▶ Work item: The line containing "Special Marks |" marks the end: output every line of the data up to it, and that line too, exactly as written.

▶ Recorded information:
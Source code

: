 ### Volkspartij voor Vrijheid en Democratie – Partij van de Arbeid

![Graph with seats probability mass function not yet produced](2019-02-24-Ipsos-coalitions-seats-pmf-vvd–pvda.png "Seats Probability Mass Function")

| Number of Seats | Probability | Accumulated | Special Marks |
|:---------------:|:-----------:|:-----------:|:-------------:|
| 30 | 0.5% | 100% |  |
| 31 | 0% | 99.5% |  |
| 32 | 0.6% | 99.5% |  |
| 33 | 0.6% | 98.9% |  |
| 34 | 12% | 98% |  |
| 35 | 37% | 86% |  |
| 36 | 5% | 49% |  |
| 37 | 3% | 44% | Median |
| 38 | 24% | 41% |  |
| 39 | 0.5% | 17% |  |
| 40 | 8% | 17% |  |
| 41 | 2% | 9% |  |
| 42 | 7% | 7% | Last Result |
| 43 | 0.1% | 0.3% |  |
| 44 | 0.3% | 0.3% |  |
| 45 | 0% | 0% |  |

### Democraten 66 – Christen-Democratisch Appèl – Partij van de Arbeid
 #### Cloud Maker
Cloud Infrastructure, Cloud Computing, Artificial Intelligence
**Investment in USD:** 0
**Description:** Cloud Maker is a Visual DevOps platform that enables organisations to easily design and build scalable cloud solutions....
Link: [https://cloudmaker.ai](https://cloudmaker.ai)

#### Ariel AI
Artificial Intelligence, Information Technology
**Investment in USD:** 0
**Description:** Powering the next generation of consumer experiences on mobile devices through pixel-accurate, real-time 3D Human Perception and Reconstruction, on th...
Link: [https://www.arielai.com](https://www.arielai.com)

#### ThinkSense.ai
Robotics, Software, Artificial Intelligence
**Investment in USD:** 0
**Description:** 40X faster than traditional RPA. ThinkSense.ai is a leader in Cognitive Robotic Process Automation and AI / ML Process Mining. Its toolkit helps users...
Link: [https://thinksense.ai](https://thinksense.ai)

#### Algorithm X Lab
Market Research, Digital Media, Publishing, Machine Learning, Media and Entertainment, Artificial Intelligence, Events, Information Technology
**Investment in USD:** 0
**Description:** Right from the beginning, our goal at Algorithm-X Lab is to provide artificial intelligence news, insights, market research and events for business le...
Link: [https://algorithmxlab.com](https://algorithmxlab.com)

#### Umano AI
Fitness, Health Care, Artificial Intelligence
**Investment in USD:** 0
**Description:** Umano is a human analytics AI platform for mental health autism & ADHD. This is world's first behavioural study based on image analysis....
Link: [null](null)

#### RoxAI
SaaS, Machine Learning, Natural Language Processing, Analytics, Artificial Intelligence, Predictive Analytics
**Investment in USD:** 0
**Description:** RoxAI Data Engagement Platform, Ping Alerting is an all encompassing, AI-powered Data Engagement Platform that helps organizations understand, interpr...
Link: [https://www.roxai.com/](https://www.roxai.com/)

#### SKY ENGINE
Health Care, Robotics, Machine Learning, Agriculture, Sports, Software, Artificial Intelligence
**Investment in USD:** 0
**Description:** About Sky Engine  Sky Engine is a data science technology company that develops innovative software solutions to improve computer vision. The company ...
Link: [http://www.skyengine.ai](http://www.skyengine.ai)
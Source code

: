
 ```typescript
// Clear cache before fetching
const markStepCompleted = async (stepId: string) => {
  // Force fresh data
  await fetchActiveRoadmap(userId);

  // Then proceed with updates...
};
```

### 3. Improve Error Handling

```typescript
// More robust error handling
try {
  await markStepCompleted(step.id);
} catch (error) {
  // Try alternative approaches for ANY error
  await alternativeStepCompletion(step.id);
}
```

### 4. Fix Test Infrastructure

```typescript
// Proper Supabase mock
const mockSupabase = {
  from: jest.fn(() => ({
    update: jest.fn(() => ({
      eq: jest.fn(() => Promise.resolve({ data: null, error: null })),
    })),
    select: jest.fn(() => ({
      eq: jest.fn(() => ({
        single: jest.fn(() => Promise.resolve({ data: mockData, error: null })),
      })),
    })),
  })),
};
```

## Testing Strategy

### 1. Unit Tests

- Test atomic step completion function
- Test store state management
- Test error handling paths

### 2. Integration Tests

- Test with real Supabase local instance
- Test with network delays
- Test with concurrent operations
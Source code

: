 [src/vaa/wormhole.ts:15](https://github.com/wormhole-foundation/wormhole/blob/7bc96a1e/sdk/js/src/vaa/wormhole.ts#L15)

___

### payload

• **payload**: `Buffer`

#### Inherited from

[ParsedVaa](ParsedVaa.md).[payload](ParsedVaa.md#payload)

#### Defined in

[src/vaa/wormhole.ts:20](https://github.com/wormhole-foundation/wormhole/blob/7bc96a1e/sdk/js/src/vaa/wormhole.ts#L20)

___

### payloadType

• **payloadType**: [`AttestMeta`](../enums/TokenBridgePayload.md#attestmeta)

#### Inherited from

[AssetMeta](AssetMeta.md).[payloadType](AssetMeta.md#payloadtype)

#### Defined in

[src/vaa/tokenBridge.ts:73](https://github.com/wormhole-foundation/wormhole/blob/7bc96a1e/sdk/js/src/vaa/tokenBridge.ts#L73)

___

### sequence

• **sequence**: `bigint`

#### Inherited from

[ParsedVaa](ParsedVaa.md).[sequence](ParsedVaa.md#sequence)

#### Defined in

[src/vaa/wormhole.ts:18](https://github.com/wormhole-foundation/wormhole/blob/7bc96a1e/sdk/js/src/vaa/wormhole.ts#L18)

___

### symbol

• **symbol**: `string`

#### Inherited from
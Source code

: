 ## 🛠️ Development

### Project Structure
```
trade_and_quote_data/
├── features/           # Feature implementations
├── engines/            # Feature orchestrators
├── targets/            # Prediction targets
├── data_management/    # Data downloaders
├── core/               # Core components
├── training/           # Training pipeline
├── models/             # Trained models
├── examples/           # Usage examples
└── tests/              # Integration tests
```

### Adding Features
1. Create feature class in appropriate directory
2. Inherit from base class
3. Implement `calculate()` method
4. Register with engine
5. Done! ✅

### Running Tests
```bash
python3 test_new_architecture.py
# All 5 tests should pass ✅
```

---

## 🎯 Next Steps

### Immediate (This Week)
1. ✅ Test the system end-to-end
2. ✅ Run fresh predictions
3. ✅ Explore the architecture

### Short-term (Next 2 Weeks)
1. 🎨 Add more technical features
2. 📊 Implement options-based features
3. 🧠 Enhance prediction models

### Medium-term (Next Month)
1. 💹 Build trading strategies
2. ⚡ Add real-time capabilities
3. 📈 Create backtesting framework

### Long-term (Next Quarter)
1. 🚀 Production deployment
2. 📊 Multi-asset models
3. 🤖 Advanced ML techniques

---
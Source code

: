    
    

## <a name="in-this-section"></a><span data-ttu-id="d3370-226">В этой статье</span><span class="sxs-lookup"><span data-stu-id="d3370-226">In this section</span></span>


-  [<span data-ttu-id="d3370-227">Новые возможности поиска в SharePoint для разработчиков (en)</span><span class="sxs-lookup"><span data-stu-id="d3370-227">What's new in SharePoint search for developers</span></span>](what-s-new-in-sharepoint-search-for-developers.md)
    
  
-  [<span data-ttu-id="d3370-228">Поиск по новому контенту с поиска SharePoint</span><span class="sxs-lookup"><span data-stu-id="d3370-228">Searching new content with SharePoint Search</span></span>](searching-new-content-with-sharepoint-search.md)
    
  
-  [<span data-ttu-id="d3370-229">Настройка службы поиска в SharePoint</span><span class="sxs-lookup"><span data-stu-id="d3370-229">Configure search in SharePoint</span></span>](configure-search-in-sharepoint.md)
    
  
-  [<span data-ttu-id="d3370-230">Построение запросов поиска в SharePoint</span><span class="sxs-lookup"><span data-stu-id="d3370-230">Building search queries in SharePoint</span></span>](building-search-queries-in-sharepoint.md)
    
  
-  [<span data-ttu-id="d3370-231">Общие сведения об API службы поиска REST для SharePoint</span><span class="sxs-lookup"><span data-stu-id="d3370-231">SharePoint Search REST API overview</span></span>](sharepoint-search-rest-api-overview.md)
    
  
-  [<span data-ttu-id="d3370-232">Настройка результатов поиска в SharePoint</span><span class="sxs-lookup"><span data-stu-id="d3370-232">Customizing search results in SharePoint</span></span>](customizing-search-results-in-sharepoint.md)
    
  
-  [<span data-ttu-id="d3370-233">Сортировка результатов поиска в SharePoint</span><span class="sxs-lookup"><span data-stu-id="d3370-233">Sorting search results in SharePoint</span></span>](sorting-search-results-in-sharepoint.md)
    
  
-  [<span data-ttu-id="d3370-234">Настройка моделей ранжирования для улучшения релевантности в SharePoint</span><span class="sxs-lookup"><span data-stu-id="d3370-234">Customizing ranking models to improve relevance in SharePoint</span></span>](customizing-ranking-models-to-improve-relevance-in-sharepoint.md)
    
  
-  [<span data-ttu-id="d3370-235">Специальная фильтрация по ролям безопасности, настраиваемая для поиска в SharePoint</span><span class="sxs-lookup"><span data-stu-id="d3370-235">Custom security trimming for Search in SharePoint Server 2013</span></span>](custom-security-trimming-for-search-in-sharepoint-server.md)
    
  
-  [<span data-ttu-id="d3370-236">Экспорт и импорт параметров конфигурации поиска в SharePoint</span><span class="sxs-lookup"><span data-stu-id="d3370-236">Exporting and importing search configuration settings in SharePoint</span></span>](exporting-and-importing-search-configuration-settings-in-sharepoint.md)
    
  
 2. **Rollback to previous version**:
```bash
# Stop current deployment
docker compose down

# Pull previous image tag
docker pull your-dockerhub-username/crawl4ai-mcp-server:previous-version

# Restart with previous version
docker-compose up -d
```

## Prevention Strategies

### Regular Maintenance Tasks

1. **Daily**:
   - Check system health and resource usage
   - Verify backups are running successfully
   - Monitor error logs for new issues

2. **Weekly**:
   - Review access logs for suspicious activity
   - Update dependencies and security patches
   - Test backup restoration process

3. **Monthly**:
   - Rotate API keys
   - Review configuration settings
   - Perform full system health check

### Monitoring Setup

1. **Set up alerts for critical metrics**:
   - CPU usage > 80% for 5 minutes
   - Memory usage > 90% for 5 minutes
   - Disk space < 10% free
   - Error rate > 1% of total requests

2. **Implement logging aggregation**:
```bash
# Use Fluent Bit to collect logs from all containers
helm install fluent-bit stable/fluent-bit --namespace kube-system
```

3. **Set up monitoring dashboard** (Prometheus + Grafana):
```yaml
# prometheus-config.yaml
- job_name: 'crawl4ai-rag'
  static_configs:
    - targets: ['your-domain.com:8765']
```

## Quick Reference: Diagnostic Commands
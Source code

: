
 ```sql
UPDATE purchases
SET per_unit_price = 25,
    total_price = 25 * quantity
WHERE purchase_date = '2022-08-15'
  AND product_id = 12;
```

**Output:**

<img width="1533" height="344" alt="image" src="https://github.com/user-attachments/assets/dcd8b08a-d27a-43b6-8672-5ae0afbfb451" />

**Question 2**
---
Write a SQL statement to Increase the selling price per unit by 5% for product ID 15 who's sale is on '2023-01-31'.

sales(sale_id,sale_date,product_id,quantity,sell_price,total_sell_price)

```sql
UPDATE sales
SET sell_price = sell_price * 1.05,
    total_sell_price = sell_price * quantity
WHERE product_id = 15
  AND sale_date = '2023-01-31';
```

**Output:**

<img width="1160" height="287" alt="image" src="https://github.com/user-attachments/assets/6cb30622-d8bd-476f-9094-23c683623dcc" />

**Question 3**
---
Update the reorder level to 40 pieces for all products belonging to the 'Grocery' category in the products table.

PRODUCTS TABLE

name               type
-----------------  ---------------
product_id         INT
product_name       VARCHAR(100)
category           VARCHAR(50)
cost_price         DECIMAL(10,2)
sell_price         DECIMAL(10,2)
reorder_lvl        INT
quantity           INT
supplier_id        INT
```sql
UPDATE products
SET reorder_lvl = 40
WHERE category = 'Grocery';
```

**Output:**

▶ Answer area:
Source code

: ### Volkspartij voor Vrijheid en Democratie – Partij van de Arbeid

![Graph with seats probability mass function not yet produced](2019-02-24-Ipsos-coalitions-seats-pmf-vvd–pvda.png "Seats Probability Mass Function")

| Number of Seats | Probability | Accumulated | Special Marks |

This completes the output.